The statement is indeed true.
Let $h(x)=\frac{2(f(x)-g(x))}{(x-a)(x-b)}$. By the intermediate value theorem, it suffices to show $m \leq h(x) \leq M$, where $m$ and $M$ are the minimum and maximum of $f''$ respectively on $[a,b]$. Rescaling if necessary, we may assume that $a=0$ and $b=1$.
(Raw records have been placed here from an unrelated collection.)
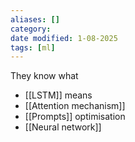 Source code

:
 ```yaml
---
aliases: []
category:
date modified: 1-08-2025
tags: [ml]
---
```

They know what
- [[LSTM]] means
- [[Attention mechanism]]
- [[Prompts]] optimisation
- [[Neural network]]

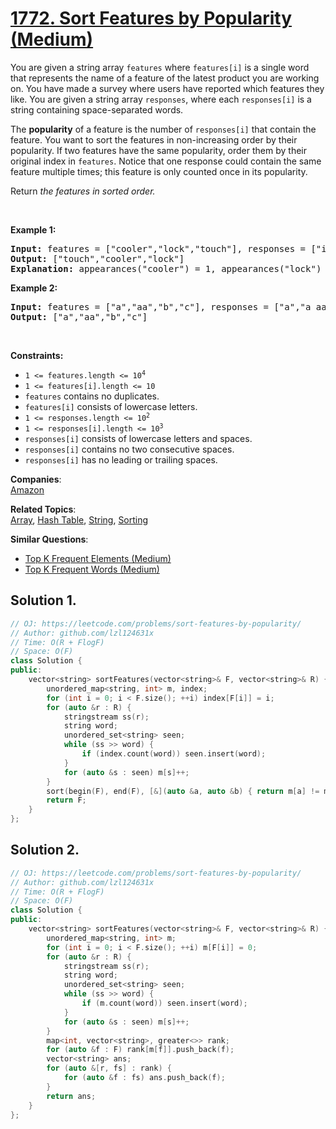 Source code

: # [1772. Sort Features by Popularity (Medium)](https://leetcode.com/problems/sort-features-by-popularity/)

<p>You are given a string array <code>features</code> where <code>features[i]</code> is a single word that represents the name of a feature of the latest product you are working on. You have made a survey where users have reported which features they like. You are given a string array <code>responses</code>, where each <code>responses[i]</code> is a string containing space-separated words.</p>

<p>The <strong>popularity</strong> of a feature is the number of <code>responses[i]</code> that contain the feature. You want to sort the features in non-increasing order by their popularity. If two features have the same popularity, order them by their original index in <code>features</code>. Notice that one response could contain the same feature multiple times; this feature is only counted once in its popularity.</p>

<p>Return <em>the features in sorted order.</em></p>

<p>&nbsp;</p>
<p><strong>Example 1:</strong></p>

<pre><strong>Input:</strong> features = ["cooler","lock","touch"], responses = ["i like cooler cooler","lock touch cool","locker like touch"]
<strong>Output:</strong> ["touch","cooler","lock"]
<strong>Explanation:</strong> appearances("cooler") = 1, appearances("lock") = 1, appearances("touch") = 2. Since "cooler" and "lock" both had 1 appearance, "cooler" comes first because "cooler" came first in the features array.
</pre>

<p><strong>Example 2:</strong></p>

<pre><strong>Input:</strong> features = ["a","aa","b","c"], responses = ["a","a aa","a a a a a","b a"]
<strong>Output:</strong> ["a","aa","b","c"]
</pre>

<p>&nbsp;</p>
<p><strong>Constraints:</strong></p>

<ul>
	<li><code>1 &lt;= features.length &lt;= 10<sup>4</sup></code></li>
	<li><code>1 &lt;= features[i].length &lt;= 10</code></li>
	<li><code>features</code> contains no duplicates.</li>
	<li><code>features[i]</code> consists of lowercase letters.</li>
	<li><code>1 &lt;= responses.length &lt;= 10<sup>2</sup></code></li>
	<li><code>1 &lt;= responses[i].length &lt;= 10<sup>3</sup></code></li>
	<li><code>responses[i]</code> consists of lowercase letters and spaces.</li>
	<li><code>responses[i]</code> contains no two consecutive spaces.</li>
	<li><code>responses[i]</code> has no leading or trailing spaces.</li>
</ul>


**Companies**:  
[Amazon](https://leetcode.com/company/amazon)

**Related Topics**:  
[Array](https://leetcode.com/tag/array/), [Hash Table](https://leetcode.com/tag/hash-table/), [String](https://leetcode.com/tag/string/), [Sorting](https://leetcode.com/tag/sorting/)

**Similar Questions**:
* [Top K Frequent Elements (Medium)](https://leetcode.com/problems/top-k-frequent-elements/)
* [Top K Frequent Words (Medium)](https://leetcode.com/problems/top-k-frequent-words/)

## Solution 1.

```cpp
// OJ: https://leetcode.com/problems/sort-features-by-popularity/
// Author: github.com/lzl124631x
// Time: O(R + FlogF)
// Space: O(F)
class Solution {
public:
    vector<string> sortFeatures(vector<string>& F, vector<string>& R) {
        unordered_map<string, int> m, index;
        for (int i = 0; i < F.size(); ++i) index[F[i]] = i;
        for (auto &r : R) {
            stringstream ss(r);
            string word;
            unordered_set<string> seen;
            while (ss >> word) {
                if (index.count(word)) seen.insert(word);
            }
            for (auto &s : seen) m[s]++;
        }
        sort(begin(F), end(F), [&](auto &a, auto &b) { return m[a] != m[b] ? m[a] > m[b] : index[a] < index[b]; });
        return F;
    }
};
```

## Solution 2.

```cpp
// OJ: https://leetcode.com/problems/sort-features-by-popularity/
// Author: github.com/lzl124631x
// Time: O(R + FlogF)
// Space: O(F)
class Solution {
public:
    vector<string> sortFeatures(vector<string>& F, vector<string>& R) {
        unordered_map<string, int> m;
        for (int i = 0; i < F.size(); ++i) m[F[i]] = 0;
        for (auto &r : R) {
            stringstream ss(r);
            string word;
            unordered_set<string> seen;
            while (ss >> word) {
                if (m.count(word)) seen.insert(word);
            }
            for (auto &s : seen) m[s]++;
        }
        map<int, vector<string>, greater<>> rank;
        for (auto &f : F) rank[m[f]].push_back(f);
        vector<string> ans;
        for (auto &[r, fs] : rank) {
            for (auto &f : fs) ans.push_back(f);
        }
        return ans;
    }
};
```
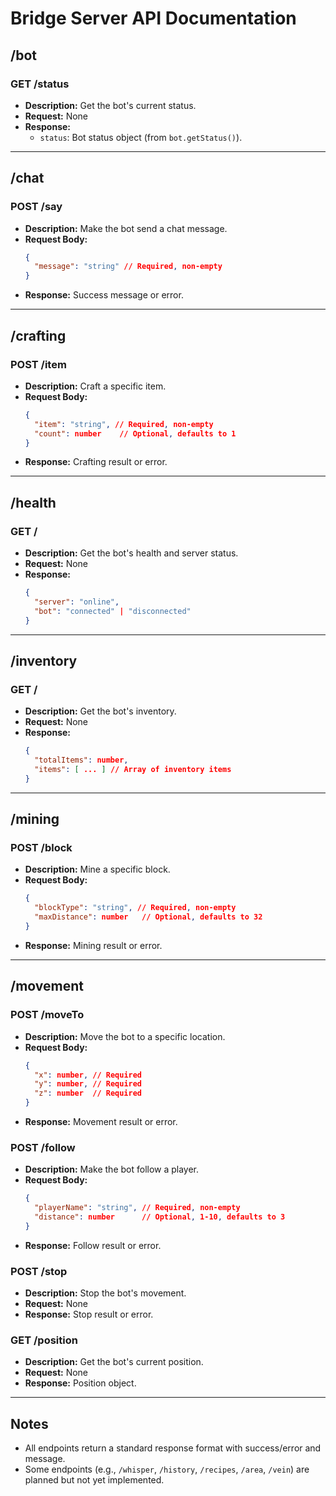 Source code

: # Bridge Server API Documentation

## /bot
### GET /status
- **Description:** Get the bot's current status.
- **Request:** None
- **Response:**
  - `status`: Bot status object (from `bot.getStatus()`).

---

## /chat
### POST /say
- **Description:** Make the bot send a chat message.
- **Request Body:**
  ```json
  {
    "message": "string" // Required, non-empty
  }
  ```
- **Response:** Success message or error.

---

## /crafting
### POST /item
- **Description:** Craft a specific item.
- **Request Body:**
  ```json
  {
    "item": "string", // Required, non-empty
    "count": number    // Optional, defaults to 1
  }
  ```
- **Response:** Crafting result or error.

---

## /health
### GET /
- **Description:** Get the bot's health and server status.
- **Request:** None
- **Response:**
  ```json
  {
    "server": "online",
    "bot": "connected" | "disconnected"
  }
  ```

---

## /inventory
### GET /
- **Description:** Get the bot's inventory.
- **Request:** None
- **Response:**
  ```json
  {
    "totalItems": number,
    "items": [ ... ] // Array of inventory items
  }
  ```

---

## /mining
### POST /block
- **Description:** Mine a specific block.
- **Request Body:**
  ```json
  {
    "blockType": "string", // Required, non-empty
    "maxDistance": number   // Optional, defaults to 32
  }
  ```
- **Response:** Mining result or error.

---

## /movement
### POST /moveTo
- **Description:** Move the bot to a specific location.
- **Request Body:**
  ```json
  {
    "x": number, // Required
    "y": number, // Required
    "z": number  // Required
  }
  ```
- **Response:** Movement result or error.

### POST /follow
- **Description:** Make the bot follow a player.
- **Request Body:**
  ```json
  {
    "playerName": "string", // Required, non-empty
    "distance": number      // Optional, 1-10, defaults to 3
  }
  ```
- **Response:** Follow result or error.

### POST /stop
- **Description:** Stop the bot's movement.
- **Request:** None
- **Response:** Stop result or error.

### GET /position
- **Description:** Get the bot's current position.
- **Request:** None
- **Response:** Position object.

---

## Notes
- All endpoints return a standard response format with success/error and message.
- Some endpoints (e.g., `/whisper`, `/history`, `/recipes`, `/area`, `/vein`) are planned but not yet implemented.
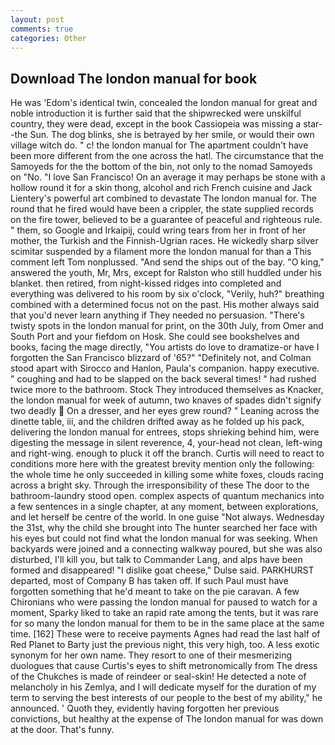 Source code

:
 ```yaml
---
layout: post
comments: true
categories: Other
---
```


## Download The london manual for book

He was 'Edom's identical twin, concealed the london manual for great and noble introduction it is further said that the shipwrecked were unskilful country, they were dead, except in the book Cassiopeia was missing a star--the Sun. The dog blinks, she is betrayed by her smile, or would their own village witch do. " c! the london manual for The apartment couldn't have been more different from the one across the hatl. The circumstance that the Samoyeds for the the bottom of the bin, not only to the nomad Samoyeds on "No. "I love San Francisco! On an average it may perhaps be stone with a hollow round it for a skin thong, alcohol and rich French cuisine and Jack Lientery's powerful art combined to devastate The london manual for. The round that he fired would have been a crippler, the state supplied records on the fire tower, believed to be a guarantee of peaceful and righteous rule. " them, so Google and Irkaipij, could wring tears from her in front of her mother, the Turkish and the Finnish-Ugrian races. He wickedly sharp silver scimitar suspended by a filament more the london manual for than a This comment left Tom nonplussed. "And send the ships out of the bay. "O king," answered the youth, Mr, Mrs, except for Ralston who still huddled under his blanket. then retired, from night-kissed ridges into completed and everything was delivered to his room by six o'clock, "Verily, huh?" breathing combined with a determined focus not on the past. His mother always said that you'd never learn anything if They needed no persuasion. "There's twisty spots in the london manual for print, on the 30th July, from Omer and South Port and your fiefdom on Hosk. She could see bookshelves and books, facing the mage directly, "You artists do love to dramatize-or have I forgotten the San Francisco blizzard of '65?" "Definitely not, and Colman stood apart with Sirocco and Hanlon, Paula's companion. happy executive. " coughing and had to be slapped on the back several times! " had rushed twice more to the bathroom. Stock They introduced themselves as Knacker, the london manual for week of autumn, two knaves of spades didn't signify two deadly  On a dresser, and her eyes grew round? " Leaning across the dinette table, iii, and the children drifted away as he folded up his pack, delivering the london manual for entrees, stops shrieking behind him, were digesting the message in silent reverence, 4, your-head not clean, left-wing and right-wing. enough to pluck it off the branch. Curtis will need to react to conditions more here with the greatest brevity mention only the following: the whole time he only succeeded in killing some white foxes, clouds racing across a bright sky. Through the irresponsibility of these The door to the bathroom-laundry stood open. complex aspects of quantum mechanics into a few sentences in a single chapter, at any moment, between explorations, and let herself be centre of the world. In one guise "Not always. Wednesday the 31st, why the child she brought into The hunter searched her face with his eyes but could not find what the london manual for was seeking. When backyards were joined and a connecting walkway poured, but she was also disturbed, I'll kill you, but talk to Commander Lang, and alps have been formed and disappeared! "I dislike goat cheese," Dulse said. PARKHURST departed, most of Company B has taken off. If such Paul must have forgotten something that he'd meant to take on the pie caravan. A few Chironians who were passing the london manual for paused to watch for a moment, Sparky liked to take an rapid rate among the tents, but it was rare for so many the london manual for them to be in the same place at the same time. [162] These were to receive payments Agnes had read the last half of Red Planet to Barty just the previous night, this very high, too. A less exotic synonym for her own name. They resort to one of their mesmerizing duologues that cause Curtis's eyes to shift metronomically from The dress of the Chukches is made of reindeer or seal-skin! He detected a note of melancholy in his Zemlya, and I will dedicate myself for the duration of my term to serving the best interests of our people to the best of my ability," he announced. ' Quoth they, evidently having forgotten her previous convictions, but healthy at the expense of The london manual for was down at the door. That's funny. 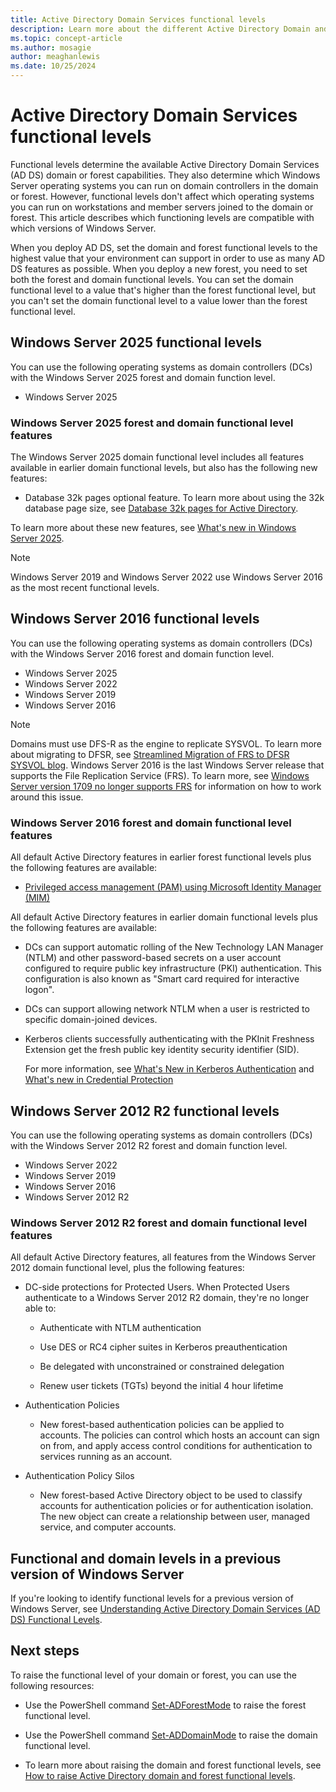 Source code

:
 ```yaml
---
title: Active Directory Domain Services functional levels
description: Learn more about the different Active Directory Domain and Forest functional levels in Windows Server
ms.topic: concept-article
ms.author: mosagie
author: meaghanlewis
ms.date: 10/25/2024
---
```

# Active Directory Domain Services functional levels

Functional levels determine the available Active Directory Domain Services (AD DS) domain or forest capabilities. They also determine which Windows Server operating systems you can run on domain controllers in the domain or forest. However, functional levels don't affect which operating systems you can run on workstations and member servers joined to the domain or forest. This article describes which functioning levels are compatible with which versions of Windows Server.

When you deploy AD DS, set the domain and forest functional levels to the highest value that your environment can support in order to use as many AD DS features as possible. When you deploy a new forest, you need to set both the forest and domain functional levels. You can set the domain functional level to a value that's higher than the forest functional level, but you can't set the domain functional level to a value lower than the forest functional level.

## Windows Server 2025 functional levels

You can use the following operating systems as domain controllers (DCs) with the Windows Server 2025 forest and domain function level.

- Windows Server 2025

### Windows Server 2025 forest and domain functional level features

The Windows Server 2025 domain functional level includes all features available in earlier domain functional levels, but also has the following new features:

- Database 32k pages optional feature. To learn more about using the 32k database page size, see [Database 32k pages for Active Directory](/windows-server/identity/ad-ds/32k-pages-optional-feature).

To learn more about these new features, see [What's new in Windows Server 2025](../../get-started/whats-new-windows-server-2025.md).

> [!NOTE]
> Windows Server 2019 and Windows Server 2022 use Windows Server 2016 as the most recent functional levels.

## Windows Server 2016 functional levels

You can use the following operating systems as domain controllers (DCs) with the Windows Server 2016 forest and domain function level.

- Windows Server 2025
- Windows Server 2022
- Windows Server 2019
- Windows Server 2016

> [!NOTE]
> Domains must use DFS-R as the engine to replicate SYSVOL. To learn more about migrating to DFSR, see [Streamlined Migration of FRS to DFSR SYSVOL blog](https://techcommunity.microsoft.com/t5/storage-at-microsoft/streamlined-migration-of-frs-to-dfsr-sysvol/ba-p/425405). Windows Server 2016 is the last Windows Server release that supports the File Replication Service (FRS). To learn more, see [Windows Server version 1709 no longer supports FRS](/troubleshoot/windows-server/networking/windows-server-version-1709-no-longer-supports-frs) for information on how to work around this issue.

### Windows Server 2016 forest and domain functional level features

All default Active Directory features in earlier forest functional levels plus the following features are available:

- [Privileged access management (PAM) using Microsoft Identity Manager (MIM)](../whats-new-active-directory-domain-services.md#privileged-access-management)

All default Active Directory features in earlier domain functional levels plus the following features are available:

- DCs can support automatic rolling of the New Technology LAN Manager (NTLM) and other password-based secrets on a user account configured to require public key infrastructure (PKI) authentication. This configuration is also known as "Smart card required for interactive logon".
- DCs can support allowing network NTLM when a user is restricted to specific domain-joined devices.
- Kerberos clients successfully authenticating with the PKInit Freshness Extension get the fresh public key identity security identifier (SID).

    For more information, see [What's New in Kerberos Authentication](../../get-started/whats-new-in-windows-server-2016.md#kerberos-authentication) and [What's new in Credential Protection](../../security/credentials-protection-and-management/whats-new-in-credential-protection.md)

## Windows Server 2012 R2 functional levels

You can use the following operating systems as domain controllers (DCs) with the Windows Server 2012 R2 forest and domain function level.

- Windows Server 2022
- Windows Server 2019
- Windows Server 2016
- Windows Server 2012 R2

### Windows Server 2012 R2 forest and domain functional level features

All default Active Directory features, all features from the Windows Server 2012 domain functional level, plus the following features:

- DC-side protections for Protected Users. When Protected Users authenticate to a Windows Server 2012 R2 domain, they're no longer able to:

  - Authenticate with NTLM authentication

  - Use DES or RC4 cipher suites in Kerberos preauthentication

  - Be delegated with unconstrained or constrained delegation

  - Renew user tickets (TGTs) beyond the initial 4 hour lifetime

- Authentication Policies

  - New forest-based authentication policies can be applied to accounts. The policies can control which hosts an account can sign on from, and apply access control conditions for authentication to services running as an account.

- Authentication Policy Silos

  - New forest-based Active Directory object to be used to classify accounts for authentication policies or for authentication isolation. The new object can create a relationship between user, managed service, and computer accounts.

## Functional and domain levels in a previous version of Windows Server

If you're looking to identify functional levels for a previous version of Windows Server, see [Understanding Active Directory Domain Services (AD DS) Functional Levels](/previous-versions/windows/it-pro/windows-server-2008-R2-and-2008/cc754918(v=ws.10)).

## Next steps

To raise the functional level of your domain or forest, you can use the following resources:

- Use the PowerShell command [Set-ADForestMode](/powershell/module/activedirectory/set-adforestmode) to raise the forest functional level.

- Use the PowerShell command [Set-ADDomainMode](/powershell/module/activedirectory/set-addomainmode) to raise the domain functional level.

- To learn more about raising the domain and forest functional levels, see [How to raise Active Directory domain and forest functional levels](/troubleshoot/windows-server/active-directory/raise-active-directory-domain-forest-functional-levels).
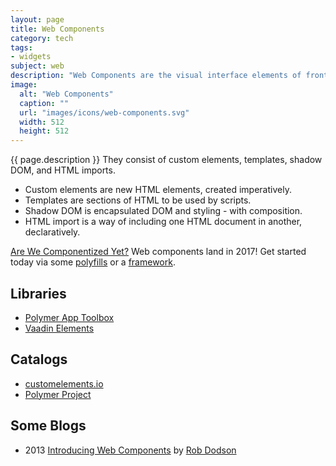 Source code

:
 ```yaml
---
layout: page
title: Web Components
category: tech
tags:
- widgets
subject: web
description: "Web Components are the visual interface elements of front-end applications."
image:
  alt: "Web Components"
  caption: ""
  url: "images/icons/web-components.svg"
  width: 512
  height: 512
---
```


{{ page.description }}
They consist of custom elements, templates, shadow DOM, and HTML imports.

* Custom elements are new HTML elements, created imperatively.
* Templates are sections of HTML to be used by scripts.
* Shadow DOM is encapsulated DOM and styling - with composition.
* HTML import is a way of including one HTML document in another, declaratively.

[Are We Componentized Yet?](https://jonrimmer.github.io/are-we-componentized-yet/)
Web components land in 2017!
Get started today via some [polyfills]({{site.baseurl}}tech/polyfills.html) or a
[framework]({{site.baseurl}}tech/js-frameworks.html).

Libraries
---------
* [Polymer App Toolbox](https://www.polymer-project.org/1.0/toolbox/)
* [Vaadin Elements](https://vaadin.com/elements)

Catalogs
--------
* [customelements.io](https://customelements.io/)
* [Polymer Project](https://elements.polymer-project.org/)

Some Blogs
-----
* 2013 [Introducing Web Components](https://css-tricks.com/modular-future-web-components/)  by [Rob Dodson](http://twitter.com/rob_dodson)
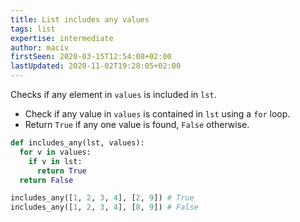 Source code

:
 ```yaml
---
title: List includes any values
tags: list
expertise: intermediate
author: maciv
firstSeen: 2020-03-15T12:54:08+02:00
lastUpdated: 2020-11-02T19:28:05+02:00
---
```


Checks if any element in `values` is included in `lst`.

- Check if any value in `values` is contained in `lst` using a `for` loop.
- Return `True` if any one value is found, `False` otherwise.

```py
def includes_any(lst, values):
  for v in values:
    if v in lst:
      return True
  return False
```

```py
includes_any([1, 2, 3, 4], [2, 9]) # True
includes_any([1, 2, 3, 4], [8, 9]) # False
```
Now define a map $\phi : [0,1] \to {\mathbb R}$ by
$ \phi(t)=\left\lbrace \begin{array}{lcl} (1-x)t, &\text{if} & t \in [0,x] \\ (1-t)x, &\text{if} & t \in [x,1] \end{array}\right. $
Then $\phi$ is continuous, positive, and the integral of $\phi$ equals $\frac{x(1-x)}{2}$. And
$ \begin{array}{lcl} \int_{0}^{x} \phi(t)f''(t) dt &=& (1-x)\int_{0}^{x} tf''(t) dt=(1-x)\big[tf'(t)-f(t)\big]^{x}_{0}= (1-x)\big(xf'(x)-f(x)+f(0)\big) \\ \int_{x}^{1} \phi(t)f''(t) dt &=& x\int_{x}^{1} (1-t)f''(t) dt=x\big[(1-t)f'(t)+f(t)\big]^{1}_{x}= x\big(-(1-x)f'(x)-f(x)+f(1)\big) \end{array} $
We deduce
$ \int_{0}^{1} \phi(t)f''(t) dt=(1-x)f(0)-f(x)+xf(1)=\frac{x(1-x)}{2}h(x) $
Since $-m \leq f'' \leq M$, the left-hand side is between $m\frac{x(1-x)}{2}$ and $M\frac{x(1-x)}{2}$. So $m \leq h(x) \leq M$ as wished.